After investigating, Equifax determined that the criminals exploited a vulnerability in a website application to gain access to particular files, but the company found no evidence of unauthorized activity on their core consumer or commercial credit reporting databases.
In addition to the information mentioned above, about 209,000 consumers had their credit card numbers exposed and 182,000 U.S. consumers had dispute documents with personal identifying information uncovered. Though the company found no evidence that consumers’ from other countries had personal information exposed, Equifax identified unauthorized access to limited personal information for certain UK and Canadian residents and is working with regulators to determine next steps.
"This is clearly a disappointing event for our company, and one that strikes at the heart of who we are and what we do,” said Chairman and CEO Richard F. Smith. “I apologize to consumers and our business customers for the concern and frustration this causes.”
On July 29, Equifax first discovered unauthorized access and immediately acted to cease the intrusion by hiring an independent cybersecurity firm to conduct a comprehensive forensic review and alerted law enforcement. The investigation to determine how big the intrusion was and what data was impacted is substantially complete, but remains ongoing.

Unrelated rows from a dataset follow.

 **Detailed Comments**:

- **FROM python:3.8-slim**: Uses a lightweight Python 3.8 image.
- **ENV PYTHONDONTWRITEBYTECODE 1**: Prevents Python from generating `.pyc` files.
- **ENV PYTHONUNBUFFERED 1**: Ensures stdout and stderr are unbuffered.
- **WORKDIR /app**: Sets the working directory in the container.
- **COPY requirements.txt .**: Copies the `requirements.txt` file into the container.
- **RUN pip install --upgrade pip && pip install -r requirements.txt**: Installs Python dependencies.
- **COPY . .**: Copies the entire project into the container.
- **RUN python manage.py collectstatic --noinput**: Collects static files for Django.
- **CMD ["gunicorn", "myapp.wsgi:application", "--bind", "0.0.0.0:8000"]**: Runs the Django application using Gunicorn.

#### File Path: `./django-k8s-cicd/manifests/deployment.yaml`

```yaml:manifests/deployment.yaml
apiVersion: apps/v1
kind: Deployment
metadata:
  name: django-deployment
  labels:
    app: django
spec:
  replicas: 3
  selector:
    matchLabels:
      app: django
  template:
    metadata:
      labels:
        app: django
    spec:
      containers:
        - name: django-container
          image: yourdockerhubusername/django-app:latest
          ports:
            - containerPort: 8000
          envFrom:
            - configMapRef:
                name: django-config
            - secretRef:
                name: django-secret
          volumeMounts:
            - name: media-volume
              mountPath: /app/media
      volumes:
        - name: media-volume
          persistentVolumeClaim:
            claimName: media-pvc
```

"We pride ourselves on being a leader in managing and protecting data, and we are conducting a thorough review of our overall security operations,” said Smith. “We also are focused on consumer protection and have developed a comprehensive portfolio of services to support all U.S. consumers, regardless of whether they were impacted by this incident."
For consumers who think they may have been affected, visit http://www.equifaxsecurity2017.com [3] to determine exposure and enroll in Equifax’s credit file monitoring and identity theft protection program.